Mmmm. They sound like homemade dehydrated fruit snacks with extra stuff in them. I never thought of using a dehydrator but I have made my own dried foods. I'll have to try that. Thanks for the link.


----------



## Safado (Aug 4, 2005)

Nathan,
I think this is a great idea. Will you be feeding the S-1 to your "Super Red" breeding pair? If not, this will go a long way in the Nature vs Nurture debate about shrimp coloring.


----------



## gnatster (Mar 6, 2004)

The "Super Reds" are a seperate project.


----------



## Phil Edwards (Jan 22, 2004)

Nate,

The only issue I see at the moment is consistency in the diet. As long as each tank gets the same food at the same time in the varied diet program you should be ok. 

Regards,
Phil


----------



## gnatster (Mar 6, 2004)

> The only issue I see at the moment is consistency in the diet. As long as each tank gets the same food at the same time in the varied diet program you should be ok.

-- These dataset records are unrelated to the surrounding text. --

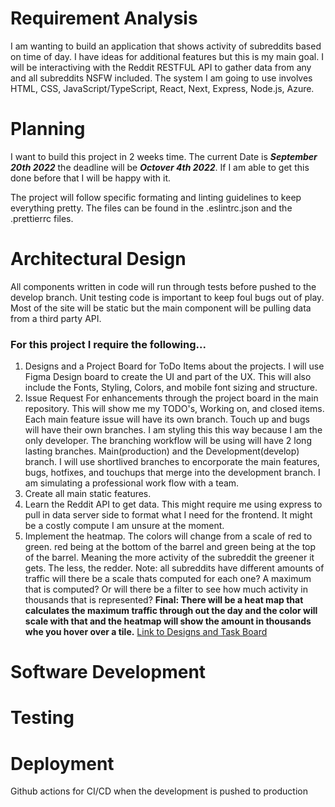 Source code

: # Requirement Analysis
I am wanting to build an application that shows activity of subreddits based on time of day. I have ideas for additional features but this is my main goal. I will be interactiving with the Reddit RESTFUL API to gather data from any and all subreddits NSFW included. The system I am going to use involves HTML, CSS, JavaScript/TypeScript, React, Next, Express, Node.js, Azure.

# Planning
I want to build this project in 2 weeks time. The current Date is **_September 20th 2022_** the deadline will be **_Octover 4th 2022_**. If I am able to get this done before that I will be happy with it.

The project will follow specific formating and linting guidelines to keep everything pretty. The files can be found in the .eslintrc.json and the .prettierrc files.

# Architectural Design
All components written in code will run through tests before pushed to the develop branch. Unit testing code is important to keep foul bugs out of play. Most of the site will be static but the main component will be pulling data from a third party API.

### For this project I require the following...
1. Designs and a Project Board for ToDo Items about the projects. I will use Figma Design board to create the UI and part of the UX. This will also include the Fonts, Styling, Colors, and mobile font sizing and structure.
2. Issue Request For enhancements through the project board in the main repository. This will show me my TODO's, Working on, and closed items. Each main feature issue will have its own branch. Touch up and bugs will have their own branches. I am styling this this way because I am the only developer. The branching workflow will be using will have 2 long lasting branches. Main(production) and the Development(develop) branch. I will use shortlived branches to encorporate the main features, bugs, hotfixes, and touchups that merge into the development branch. I am simulating a professional work flow with a team.
3. Create all main static features.
4. Learn the Reddit API to get data. This might require me using express to pull in data server side to format what I need for the frontend. It might be a costly compute I am unsure at the moment.
5. Implement the heatmap. The colors will change from a scale of red to green. red being at the bottom of the barrel and green being at the top of the barrel. Meaning the more activity of the subreddit the greener it gets. The less, the redder. Note: all subreddits have different amounts of traffic will there be a scale thats computed for each one? A maximum that is computed? Or will there be a filter to see how much activity in thousands that is represented? **Final: There will be a heat map that calculates the maximum traffic through out the day and the color will scale with that and the heatmap will show the amount in thousands whe you hover over a tile.**
[Link to Designs and Task Board]()

# Software Development

# Testing

# Deployment
Github actions for CI/CD when the development is pushed to production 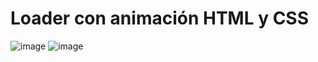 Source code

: # Loader con animación HTML y CSS

![image](https://github.com/user-attachments/assets/251f3736-3fe4-468e-b461-ba906f2f666a)
![image](https://github.com/user-attachments/assets/1626ea0e-e676-4884-9e05-81c58489026e)


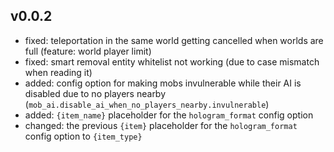 ## v0.0.2
- fixed: teleportation in the same world getting cancelled when worlds are full (feature: world player limit)
- fixed: smart removal entity whitelist not working (due to case mismatch when reading it)
- added: config option for making mobs invulnerable while their AI is disabled due to no players nearby (`mob_ai.disable_ai_when_no_players_nearby.invulnerable`)
- added: `{item_name}` placeholder for the `hologram_format` config option
- changed: the previous `{item}` placeholder for the `hologram_format` config option to `{item_type}` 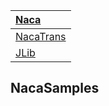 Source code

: |[Naca](Naca.md)|
|:--------------|
|[NacaTrans](NacaTrans.md)|[NacaRT](NacaRT.md)|[NacaSamples](NacaSamples.md)|
|[JLib](JLib.md)|

## NacaSamples ## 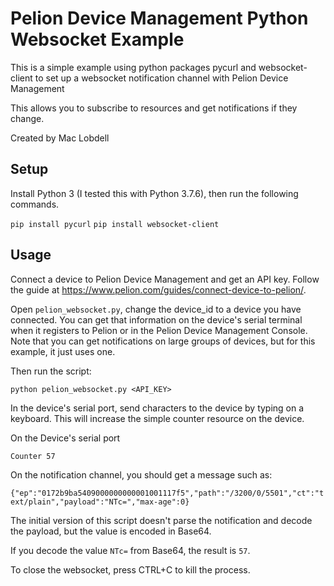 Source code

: # Pelion Device Management Python Websocket Example

This is a simple example using python packages pycurl and websocket-client to set up a websocket notification channel with Pelion Device Management

This allows you to subscribe to resources and get notifications if they change.

Created by Mac Lobdell

## Setup

Install Python 3 (I tested this with Python 3.7.6), then run the following commands.

`pip install pycurl`
`pip install websocket-client`

## Usage

Connect a device to Pelion Device Management and get an API key. Follow the guide at https://www.pelion.com/guides/connect-device-to-pelion/.

Open `pelion_websocket.py`, change the device_id to a device you have connected. You can get that information on the device's serial terminal when it registers to Pelion or in the Pelion Device Management Console. Note that you can get notifications on large groups of devices, but for this example, it just uses one.

Then run the script:

`python pelion_websocket.py <API_KEY>`

In the device's serial port, send characters to the device by typing on a keyboard. This will increase the simple counter resource on the device.

On the Device's serial port

`Counter 57`

On the notification channel, you should get a message such as:

`{"ep":"0172b9ba5409000000000001001117f5","path":"/3200/0/5501","ct":"text/plain","payload":"NTc=","max-age":0}`

The initial version of this script doesn't parse the notification and decode the payload, but the value is encoded in Base64.

If you decode the value `NTc=` from Base64, the result is `57`.


To close the websocket, press CTRL+C to kill the process.
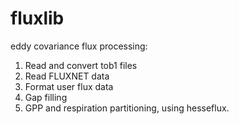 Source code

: # fluxlib
 eddy covariance flux processing:

1. Read and convert tob1 files
2. Read FLUXNET data
3. Format user flux data
4. Gap filling
5. GPP and respiration partitioning, using hesseflux.
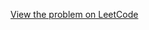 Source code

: [View the problem on LeetCode](https://leetcode.com/problems/convert-sorted-array-to-binary-search-tree/)

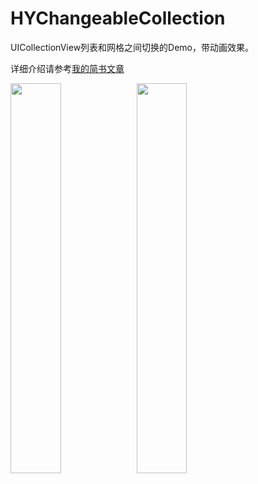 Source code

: # HYChangeableCollection
UICollectionView列表和网格之间切换的Demo，带动画效果。

详细介绍请参考[我的简书文章](https://www.hlzhy.com/?p=57)

<img src="https://github.com/Hank-Zhong/HYChangeableCollection/blob/master/切换动画.gif" width="40%" height="40%"><img src="https://github.com/Hank-Zhong/HYChangeableCollection/blob/master/动画慢放.gif" width="40%" height="40%">
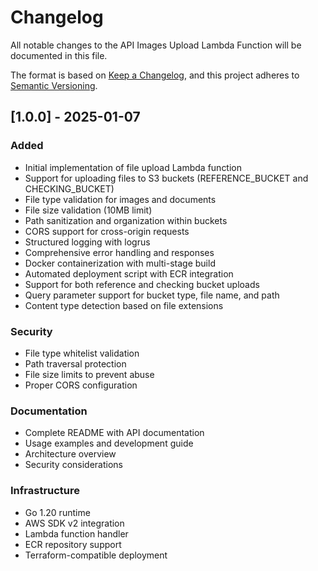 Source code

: # Changelog

All notable changes to the API Images Upload Lambda Function will be documented in this file.

The format is based on [Keep a Changelog](https://keepachangelog.com/en/1.0.0/),
and this project adheres to [Semantic Versioning](https://semver.org/spec/v2.0.0.html).

## [1.0.0] - 2025-01-07

### Added
- Initial implementation of file upload Lambda function
- Support for uploading files to S3 buckets (REFERENCE_BUCKET and CHECKING_BUCKET)
- File type validation for images and documents
- File size validation (10MB limit)
- Path sanitization and organization within buckets
- CORS support for cross-origin requests
- Structured logging with logrus
- Comprehensive error handling and responses
- Docker containerization with multi-stage build
- Automated deployment script with ECR integration
- Support for both reference and checking bucket uploads
- Query parameter support for bucket type, file name, and path
- Content type detection based on file extensions

### Security
- File type whitelist validation
- Path traversal protection
- File size limits to prevent abuse
- Proper CORS configuration

### Documentation
- Complete README with API documentation
- Usage examples and development guide
- Architecture overview
- Security considerations

### Infrastructure
- Go 1.20 runtime
- AWS SDK v2 integration
- Lambda function handler
- ECR repository support
- Terraform-compatible deployment
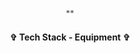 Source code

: <div align="center"> 









<h3 align="center">  </h3>
<p align="center"> "" </p>
<p align="center">  </p>








<h4 align="center"> ✞ Tech Stack - Equipment ✞ </h4>
<p align="center">
  <a href="https://skillicons.dev%22%3E/
    <img src="https://skillicons.dev/icons?i=discord,unity,godot&perline=14" />

  </a>
</p>
</div>
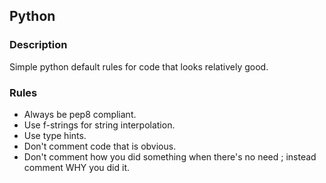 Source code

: ## Python

### Description

Simple python default rules for code that looks relatively good.

### Rules

- Always be pep8 compliant.
- Use f-strings for string interpolation.
- Use type hints.
- Don't comment code that is obvious.
- Don't comment how you did something when there's no need ; instead comment WHY you did it.
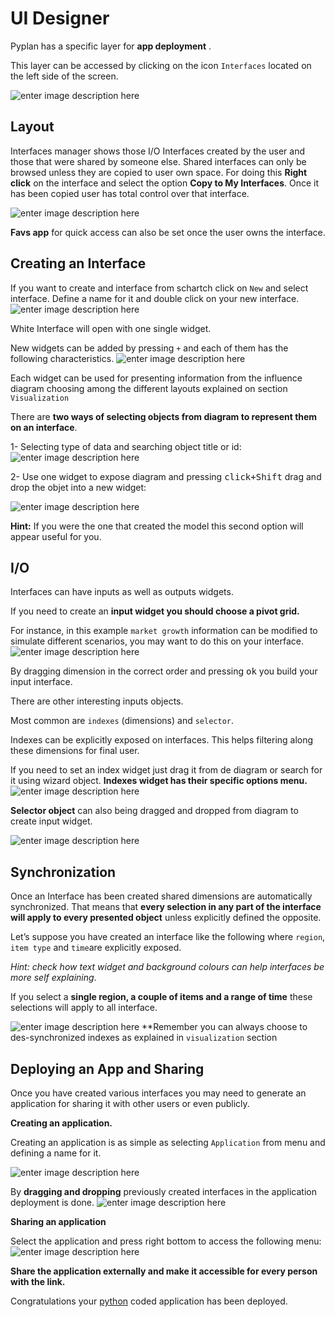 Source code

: 
# UI Designer
Pyplan has a specific layer for **app deployment** .

This layer can be accessed by clicking on the icon `Interfaces` located on the left side of the screen. 



![enter image description here](http://img.pyplan.org/UI_interfaces.png)
## Layout
Interfaces manager shows those I/O Interfaces created by the user and those that were  shared by someone else. 
Shared interfaces can only be browsed unless they are copied to user own space.
For doing this **Right click** on the interface and select the option **Copy to My Interfaces**.
Once it has been copied user has total control over that interface.
 


![enter image description here](http://img.pyplan.org/Ui_layout_new.png)

**Favs app** for quick access can also be set once the user owns the interface.

## Creating an Interface
If you want to create and interface from schartch click on `New` and select interface. 
Define a name for it and double click on your new interface.
![enter image description here](http://img.pyplan.org/Ui_new_interface.png)

White Interface will open with one single widget.

New widgets can be added by pressing `+` and each of  them has the following characteristics.
![enter image description here](http://img.pyplan.org/Ui_blanck_interface.png)

Each widget can be used for presenting information from the influence diagram choosing among the different layouts explained on section  `Visualization` 

There are **two ways of selecting objects from diagram to represent them on an interface**.

1- Selecting type of data and searching object title or id:
![enter image description here](http://img.pyplan.org/UI_sele_obje_op1.png)

2- Use one widget to expose diagram and pressing <kbd>click+Shift</kbd> drag and drop the objet into a new widget:

![enter image description here](http://img.pyplan.org/UI_sele_obje_op2.png)

**Hint:** If you were the one that created the model this second option will appear useful for you.
## I/O 
Interfaces can have inputs as well as outputs widgets.

If you need to create an **input widget you should choose a pivot grid.**

For instance, in this example `market growth` information can be modified to simulate different scenarios, you may want to do this on your interface.
![enter image description here](http://img.pyplan.org/UI_pivot_input.png)

By dragging dimension in the correct order and pressing <kbd>ok</kbd> you build your input interface.

There are other interesting inputs objects.

Most common are `indexes` (dimensions) and `selector`.

Indexes can be explicitly exposed on interfaces. This helps filtering  along these dimensions for final user.

If you need to set an index widget just drag it from de diagram or search for it using wizard object.
**Indexes widget has their specific options menu.**
![enter image description here](http://img.pyplan.org/UI_indexes.png)


**Selector object** can also being dragged and dropped from diagram to create input widget.

![enter image description here](http://img.pyplan.org/UI_choices.png)
## Synchronization
Once an Interface has been created shared dimensions are automatically synchronized.
That means that **every selection in any part of the interface will apply to every presented object** unless explicitly defined the opposite.

Let’s suppose you have created an interface like the following where `region`, `item type` and `time`are explicitly exposed.
 
*Hint: check how text widget and background colours can help interfaces be more self explaining*.

If you select a **single region, a couple of items and a range of time** these selections will apply to all interface.

![enter image description here](http://img.pyplan.org/UI_synchro.png)
**Remember you can always choose to des-synchronized indexes as explained in `visualization` section

## Deploying an App and Sharing
Once you have created various interfaces you may need to generate an application for sharing it with other users or even publicly.

**Creating an application.**

Creating an application is as simple as selecting `Application` from menu and defining a name for it.

![enter image description here](http://img.pyplan.org/UI_create_app.png)

By **dragging and dropping** previously created interfaces in the application deployment is done.
![enter image description here](http://img.pyplan.org/UI_drag_dro_inter.png)

**Sharing an application**

Select the application and press right bottom to access the following menu:
![enter image description here](http://img.pyplan.org/UI_share_app.png)

**Share the application externally and make it accessible for every person with the link.**

Congratulations your [python](https://www.python.org/) coded application has been deployed.


<!--stackedit_data:
eyJoaXN0b3J5IjpbMTg4NjQ2MzAzLC01NDk1MjYxMjQsLTI3Nz
YzNjk1OCwtMTk3Mjg2OTA2MCwtMTU3NzE3NjY3OSwtMTkzMjA1
NjE4MiwxNTI4NTEzMDk4LC0xODYwMjYyNjA1LDEyNjYxMTY4OT
ksLTE2NjIzNDcxODEsLTEzNDI4NTg5MzMsNTc1MTIyNjU2LDU5
NDMwNjgxMyw3MzY2NjQxOTUsLTcwNzUwNDI3NywxNjM5Nzg4ND
U0LDExMjY1OTg3NTUsOTAzOTU2NDE1LDIzMTY2NDU3OCwtNzk2
MDE2OTldfQ==
-->
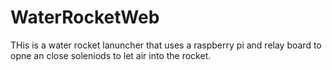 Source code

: # WaterRocketWeb
THis is a water rocket lanuncher that uses a raspberry pi and relay board to opne an close soleniods to let air into the rocket.
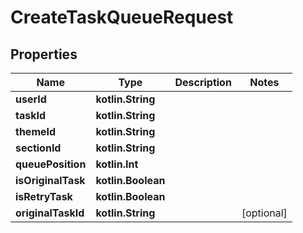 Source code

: 
# CreateTaskQueueRequest

## Properties
| Name | Type | Description | Notes |
| ------------ | ------------- | ------------- | ------------- |
| **userId** | **kotlin.String** |  |  |
| **taskId** | **kotlin.String** |  |  |
| **themeId** | **kotlin.String** |  |  |
| **sectionId** | **kotlin.String** |  |  |
| **queuePosition** | **kotlin.Int** |  |  |
| **isOriginalTask** | **kotlin.Boolean** |  |  |
| **isRetryTask** | **kotlin.Boolean** |  |  |
| **originalTaskId** | **kotlin.String** |  |  [optional] |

That's not an issue as the commercial products are all uniform in size and mass. Feeding each the same item at the same time is a non-issue also.The tanks are next to each other. It's certainly easier to feed them all the same then to use different products in each. That only leaves one group that will have the home made food only.


----------



## richy (Nov 8, 2004)

I don't quite see how the FPC group quite fits into this experiment, since it isn't part of the control group and isn't included as part of the S1a or S1b groups. It seems to me that FPC should part of the varied diet. I know you're testing commercial v. homemade foods... in that case, it would make sense to have a FPC + S1 groups to test this theory. Seems like separate experiments.


----------



## stcyrwm (Apr 20, 2005)

How's the experiment going? ANy chance of an update.


----------



## ranmasatome (Aug 5, 2005)

Err... i think it would be easier to test for only one question..that being the usefulness of s1.. if you are introducing so many factors into your test you definately need WAY more tanks to eliminate other causes that may induce colouration adn growth. e.g. tank 4 is an outlier cos it gets only FPC and no varied diet.. in that sense you cant really compare tank 1 and 4. or in taht matter of fact compare tank 4 with any of the tanks. 
By the way... you should be wary about that S1 thingy... i heard its a hormonal supplement and can be harmful to your CRS when dosed incorrectly. i was initially going to buy some (from xbox) as well but changed my mind later when i was at his place talking to him about some plants and stuff..
Hows the experiment coming along?


----------



## gnatster (Mar 6, 2004)

Experiments have been put on hold. Had to move but now that I have it will be a few weeks till all unpacked and back from vaction.


----------